VLSI 【Very Large Scale Integration】
概要
VLSI(Very Large Scale Integration)とは、IC(集積回路)の歴史的な分類の一つで、一枚の半導体チップに10万以上の電子部品などを集積した製品のこと。現代では集積度に関わらず単にICやLSIの言い換え、同義語として用いられることが多い。集積回路(IC:Integrated Circuit)とは、トランジスタや抵抗、コンデンサ、ダイオードなどの多数の微細な電子部品とそれらを結ぶ金属配線を一枚の半導体基板の上に一体的に形成し、全体として複雑な機能を持たせたチップ(小片)状の電子部品である。
1960年代の初期のICは一枚のチップに素子が十数個程度の単純な構造だったが、部品や配線の微細化、集積度の向上が急激に進み、回路規模によって製品を分類するようになった。素子数が数百程度のものを「MSI」(Medium Scale Integration:中規模集積回路)、数万程度のものを「LSI」(Large Scale Integration:大規模集積回路)と区分し、初期のチップは「SSI」(Small Scale Integration:小規模集積回路)と呼ばれるようになった。

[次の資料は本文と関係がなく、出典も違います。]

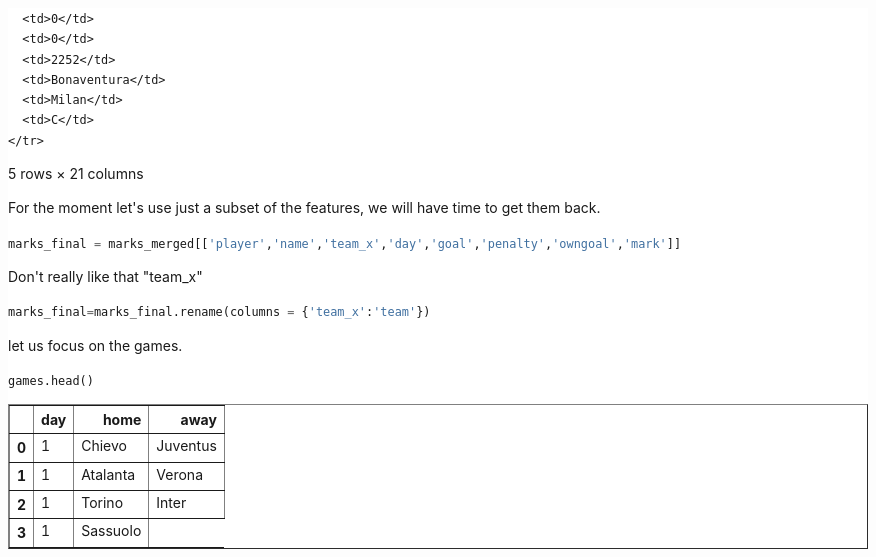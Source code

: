       <td>0</td>
      <td>0</td>
      <td>2252</td>
      <td>Bonaventura</td>
      <td>Milan</td>
      <td>C</td>
    </tr>
  </tbody>
</table>
<p>5 rows × 21 columns</p>
</div>



For the moment let's use just a subset of the features, we will have time to get them back.


```python
marks_final = marks_merged[['player','name','team_x','day','goal','penalty','owngoal','mark']]
```

Don't really like that "team_x"


```python
marks_final=marks_final.rename(columns = {'team_x':'team'})
```

let us focus on the games.


```python
games.head()
```




<div>
<table border="1" class="dataframe">
  <thead>
    <tr style="text-align: right;">
      <th></th>
      <th>day</th>
      <th>home</th>
      <th>away</th>
    </tr>
  </thead>
  <tbody>
    <tr>
      <th>0</th>
      <td>1</td>
      <td>Chievo</td>
      <td>Juventus</td>
    </tr>
    <tr>
      <th>1</th>
      <td>1</td>
      <td>Atalanta</td>
      <td>Verona</td>
    </tr>
    <tr>
      <th>2</th>
      <td>1</td>
      <td>Torino</td>
      <td>Inter</td>
    </tr>
    <tr>
      <th>3</th>
      <td>1</td>
      <td>Sassuolo</td>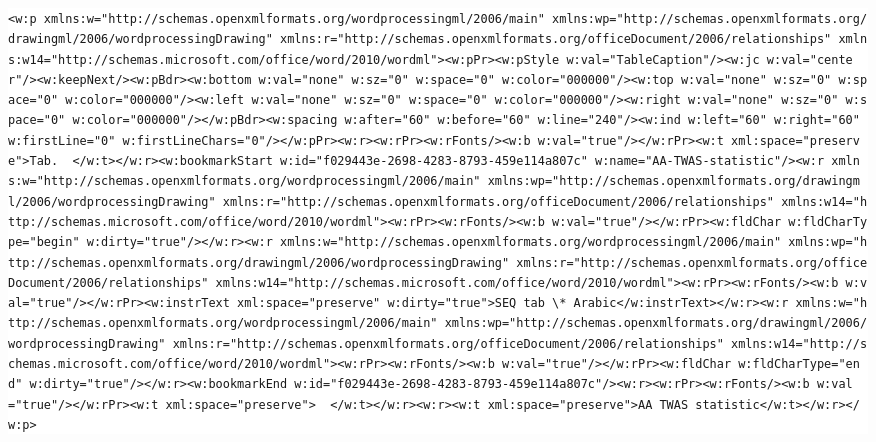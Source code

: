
 ``````{=openxml}
<w:p xmlns:w="http://schemas.openxmlformats.org/wordprocessingml/2006/main" xmlns:wp="http://schemas.openxmlformats.org/drawingml/2006/wordprocessingDrawing" xmlns:r="http://schemas.openxmlformats.org/officeDocument/2006/relationships" xmlns:w14="http://schemas.microsoft.com/office/word/2010/wordml"><w:pPr><w:pStyle w:val="TableCaption"/><w:jc w:val="center"/><w:keepNext/><w:pBdr><w:bottom w:val="none" w:sz="0" w:space="0" w:color="000000"/><w:top w:val="none" w:sz="0" w:space="0" w:color="000000"/><w:left w:val="none" w:sz="0" w:space="0" w:color="000000"/><w:right w:val="none" w:sz="0" w:space="0" w:color="000000"/></w:pBdr><w:spacing w:after="60" w:before="60" w:line="240"/><w:ind w:left="60" w:right="60" w:firstLine="0" w:firstLineChars="0"/></w:pPr><w:r><w:rPr><w:rFonts/><w:b w:val="true"/></w:rPr><w:t xml:space="preserve">Tab.  </w:t></w:r><w:bookmarkStart w:id="f029443e-2698-4283-8793-459e114a807c" w:name="AA-TWAS-statistic"/><w:r xmlns:w="http://schemas.openxmlformats.org/wordprocessingml/2006/main" xmlns:wp="http://schemas.openxmlformats.org/drawingml/2006/wordprocessingDrawing" xmlns:r="http://schemas.openxmlformats.org/officeDocument/2006/relationships" xmlns:w14="http://schemas.microsoft.com/office/word/2010/wordml"><w:rPr><w:rFonts/><w:b w:val="true"/></w:rPr><w:fldChar w:fldCharType="begin" w:dirty="true"/></w:r><w:r xmlns:w="http://schemas.openxmlformats.org/wordprocessingml/2006/main" xmlns:wp="http://schemas.openxmlformats.org/drawingml/2006/wordprocessingDrawing" xmlns:r="http://schemas.openxmlformats.org/officeDocument/2006/relationships" xmlns:w14="http://schemas.microsoft.com/office/word/2010/wordml"><w:rPr><w:rFonts/><w:b w:val="true"/></w:rPr><w:instrText xml:space="preserve" w:dirty="true">SEQ tab \* Arabic</w:instrText></w:r><w:r xmlns:w="http://schemas.openxmlformats.org/wordprocessingml/2006/main" xmlns:wp="http://schemas.openxmlformats.org/drawingml/2006/wordprocessingDrawing" xmlns:r="http://schemas.openxmlformats.org/officeDocument/2006/relationships" xmlns:w14="http://schemas.microsoft.com/office/word/2010/wordml"><w:rPr><w:rFonts/><w:b w:val="true"/></w:rPr><w:fldChar w:fldCharType="end" w:dirty="true"/></w:r><w:bookmarkEnd w:id="f029443e-2698-4283-8793-459e114a807c"/><w:r><w:rPr><w:rFonts/><w:b w:val="true"/></w:rPr><w:t xml:space="preserve">  </w:t></w:r><w:r><w:t xml:space="preserve">AA TWAS statistic</w:t></w:r></w:p>
``````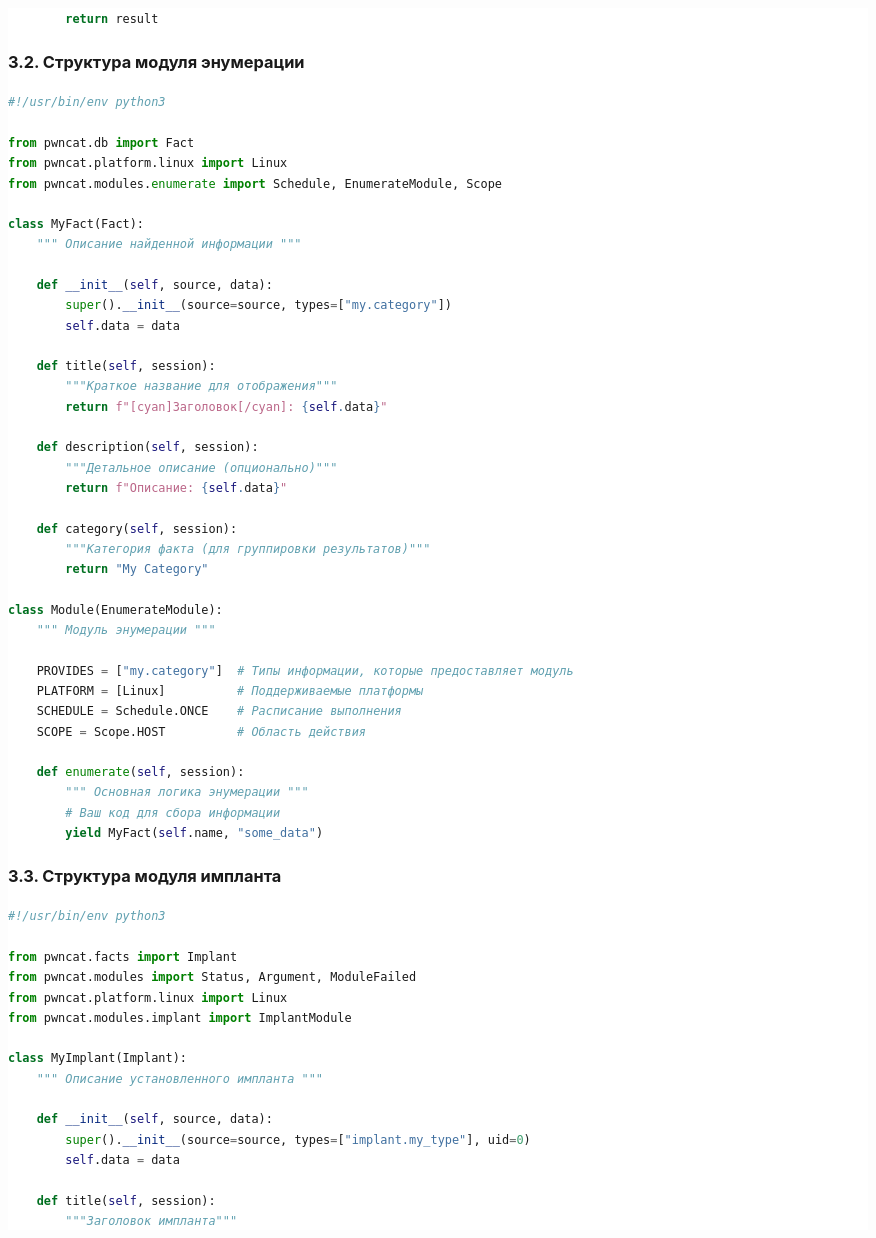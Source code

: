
 ```python
        return result
```

### 3.2. Структура модуля энумерации

```python
#!/usr/bin/env python3

from pwncat.db import Fact
from pwncat.platform.linux import Linux
from pwncat.modules.enumerate import Schedule, EnumerateModule, Scope

class MyFact(Fact):
    """ Описание найденной информации """
    
    def __init__(self, source, data):
        super().__init__(source=source, types=["my.category"])
        self.data = data
    
    def title(self, session):
        """Краткое название для отображения"""
        return f"[cyan]Заголовок[/cyan]: {self.data}"
    
    def description(self, session):
        """Детальное описание (опционально)"""
        return f"Описание: {self.data}"
    
    def category(self, session):
        """Категория факта (для группировки результатов)"""
        return "My Category"

class Module(EnumerateModule):
    """ Модуль энумерации """
    
    PROVIDES = ["my.category"]  # Типы информации, которые предоставляет модуль
    PLATFORM = [Linux]          # Поддерживаемые платформы
    SCHEDULE = Schedule.ONCE    # Расписание выполнения
    SCOPE = Scope.HOST          # Область действия
    
    def enumerate(self, session):
        """ Основная логика энумерации """
        # Ваш код для сбора информации
        yield MyFact(self.name, "some_data")
```

### 3.3. Структура модуля импланта

```python
#!/usr/bin/env python3

from pwncat.facts import Implant
from pwncat.modules import Status, Argument, ModuleFailed
from pwncat.platform.linux import Linux
from pwncat.modules.implant import ImplantModule

class MyImplant(Implant):
    """ Описание установленного импланта """
    
    def __init__(self, source, data):
        super().__init__(source=source, types=["implant.my_type"], uid=0)
        self.data = data
    
    def title(self, session):
        """Заголовок импланта"""
```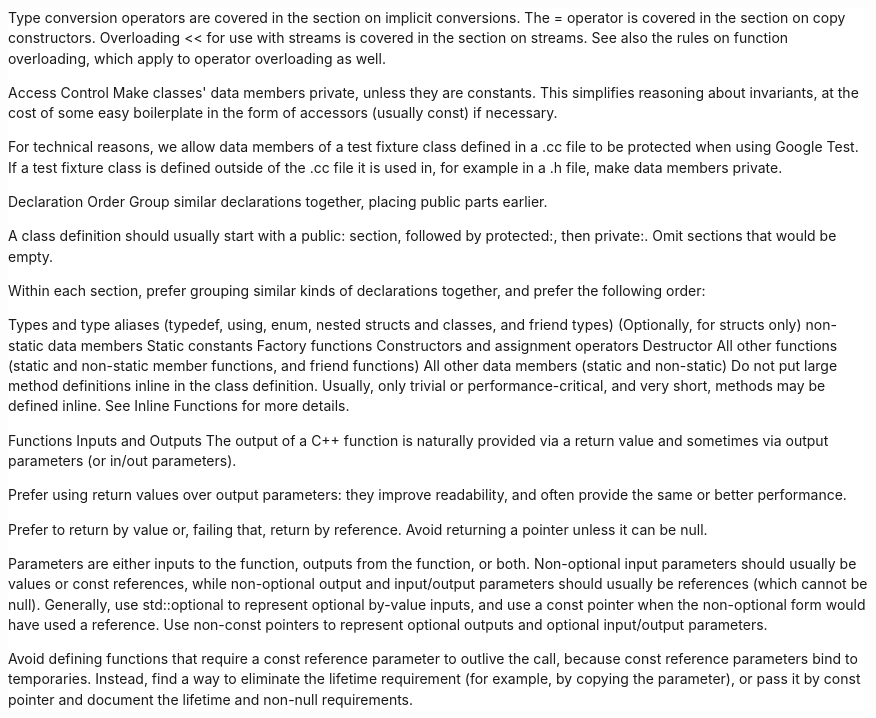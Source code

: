 Type conversion operators are covered in the section on implicit conversions. The = operator is covered in the section on copy constructors. Overloading << for use with streams is covered in the section on streams. See also the rules on function overloading, which apply to operator overloading as well.

Access Control
Make classes' data members private, unless they are constants. This simplifies reasoning about invariants, at the cost of some easy boilerplate in the form of accessors (usually const) if necessary.

For technical reasons, we allow data members of a test fixture class defined in a .cc file to be protected when using Google Test. If a test fixture class is defined outside of the .cc file it is used in, for example in a .h file, make data members private.

Declaration Order
Group similar declarations together, placing public parts earlier.

A class definition should usually start with a public: section, followed by protected:, then private:. Omit sections that would be empty.

Within each section, prefer grouping similar kinds of declarations together, and prefer the following order:

Types and type aliases (typedef, using, enum, nested structs and classes, and friend types)
(Optionally, for structs only) non-static data members
Static constants
Factory functions
Constructors and assignment operators
Destructor
All other functions (static and non-static member functions, and friend functions)
All other data members (static and non-static)
Do not put large method definitions inline in the class definition. Usually, only trivial or performance-critical, and very short, methods may be defined inline. See Inline Functions for more details.

Functions
Inputs and Outputs
The output of a C++ function is naturally provided via a return value and sometimes via output parameters (or in/out parameters).

Prefer using return values over output parameters: they improve readability, and often provide the same or better performance.

Prefer to return by value or, failing that, return by reference. Avoid returning a pointer unless it can be null.

Parameters are either inputs to the function, outputs from the function, or both. Non-optional input parameters should usually be values or const references, while non-optional output and input/output parameters should usually be references (which cannot be null). Generally, use std::optional to represent optional by-value inputs, and use a const pointer when the non-optional form would have used a reference. Use non-const pointers to represent optional outputs and optional input/output parameters.

Avoid defining functions that require a const reference parameter to outlive the call, because const reference parameters bind to temporaries. Instead, find a way to eliminate the lifetime requirement (for example, by copying the parameter), or pass it by const pointer and document the lifetime and non-null requirements.

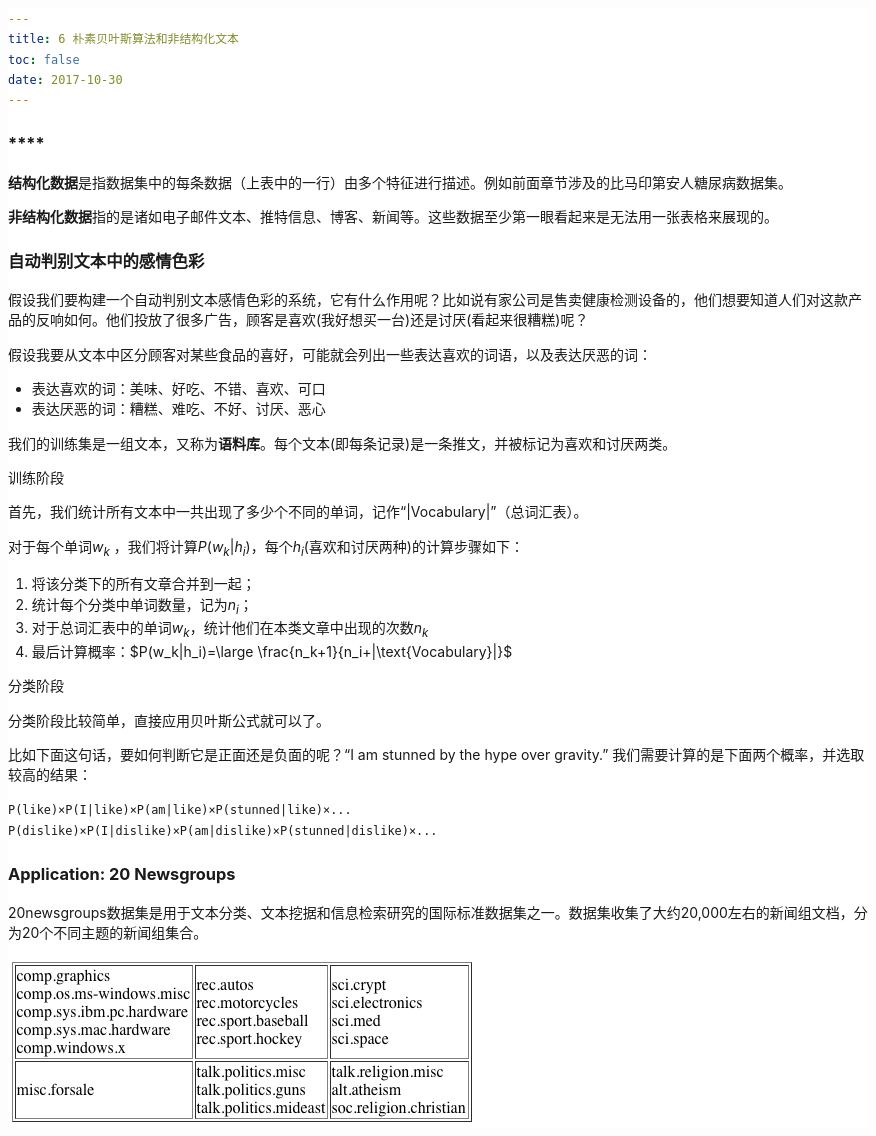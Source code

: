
 ```yaml
---
title: 6 朴素贝叶斯算法和非结构化文本
toc: false
date: 2017-10-30
---
```


### ****

**结构化数据**是指数据集中的每条数据（上表中的一行）由多个特征进行描述。例如前面章节涉及的比马印第安人糖尿病数据集。

**非结构化数据**指的是诸如电子邮件文本、推特信息、博客、新闻等。这些数据至少第一眼看起来是无法用一张表格来展现的。

### 自动判别文本中的感情色彩

假设我们要构建一个自动判别文本感情色彩的系统，它有什么作用呢？比如说有家公司是售卖健康检测设备的，他们想要知道人们对这款产品的反响如何。他们投放了很多广告，顾客是喜欢(我好想买一台)还是讨厌(看起来很糟糕)呢？

假设我要从文本中区分顾客对某些食品的喜好，可能就会列出一些表达喜欢的词语，以及表达厌恶的词：

* 表达喜欢的词：美味、好吃、不错、喜欢、可口 
* 表达厌恶的词：糟糕、难吃、不好、讨厌、恶心

我们的训练集是一组文本，又称为**语料库**。每个文本(即每条记录)是一条推文，并被标记为喜欢和讨厌两类。

<hh>训练阶段</hh>

首先，我们统计所有文本中一共出现了多少个不同的单词，记作“|Vocabulary|”（总词汇表）。

对于每个单词$w_k$ ，我们将计算$P(w_k|h_i)$，每个$h_i$(喜欢和讨厌两种)的计算步骤如下：

1. 将该分类下的所有文章合并到一起；
2. 统计每个分类中单词数量，记为$n_i$；
3. 对于总词汇表中的单词$w_k$，统计他们在本类文章中出现的次数$n_k$
4. 最后计算概率：$P(w_k|h_i)=\large \frac{n_k+1}{n_i+|\text{Vocabulary}|}$

<hh>分类阶段</hh>

分类阶段比较简单，直接应用贝叶斯公式就可以了。

比如下面这句话，要如何判断它是正面还是负面的呢？“I am stunned by the hype over gravity.” 我们需要计算的是下面两个概率，并选取较高的结果：

```
P(like)×P(I|like)×P(am|like)×P(stunned|like)×...
P(dislike)×P(I|dislike)×P(am|dislike)×P(stunned|dislike)×...
```


### Application: 20 Newsgroups

20newsgroups数据集是用于文本分类、文本挖据和信息检索研究的国际标准数据集之一。数据集收集了大约20,000左右的新闻组文档，分为20个不同主题的新闻组集合。

![20Newsgroups](figures/20Newsgroups.png)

1980年代には10万を超える素子を集積したチップが製造できるようになり、VLSIと呼ぶようになった。その後、集積度が100万を超えるチップを指す「ULSI」(Ultra-Large Scale Integration)という呼称も考案されたが、次第に回路規模で名称を区分する意義が失われ、今日では回路規模によらず単に複雑で大規模なICチップという意味でVLSIという用語を用いる。